- _Exercise_:
Tally up the lines below containing the string "家具名称列表", then write the number alone.

- _Information supplied_:
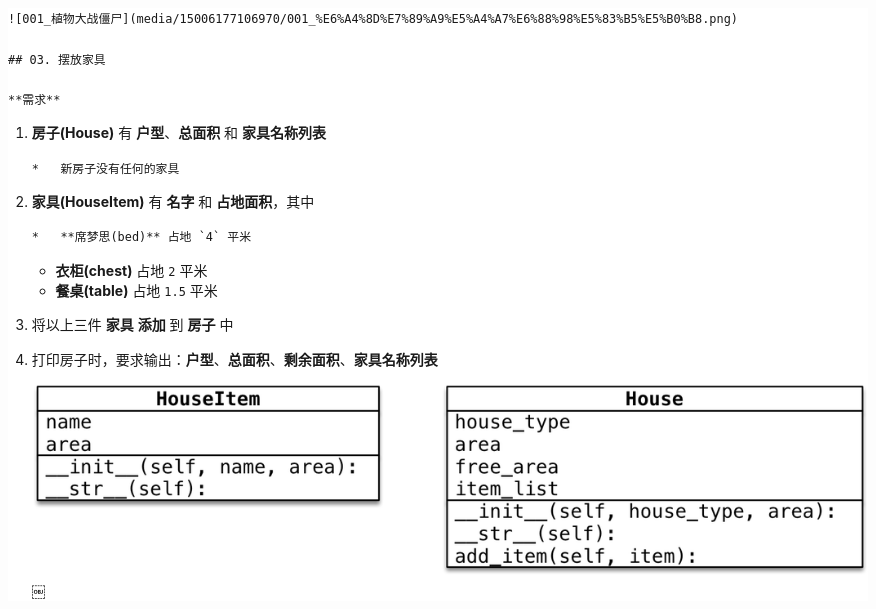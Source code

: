     ![001_植物大战僵尸](media/15006177106970/001_%E6%A4%8D%E7%89%A9%E5%A4%A7%E6%88%98%E5%83%B5%E5%B0%B8.png)￼

    ## 03. 摆放家具

    **需求**

1.  **房子(House)** 有 **户型**、**总面积** 和 **家具名称列表**

        *   新房子没有任何的家具
2.  **家具(HouseItem)** 有 **名字** 和 **占地面积**，其中

        *   **席梦思(bed)** 占地 `4` 平米
    *   **衣柜(chest)** 占地 `2` 平米
    *   **餐桌(table)** 占地 `1.5` 平米
3.  将以上三件 **家具** **添加** 到 **房子** 中
4.  打印房子时，要求输出：**户型**、**总面积**、**剩余面积**、**家具名称列表**

    ![008_摆放家具](media/15006177106970/008_%E6%91%86%E6%94%BE%E5%AE%B6%E5%85%B7.png)￼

- _Task output_:
2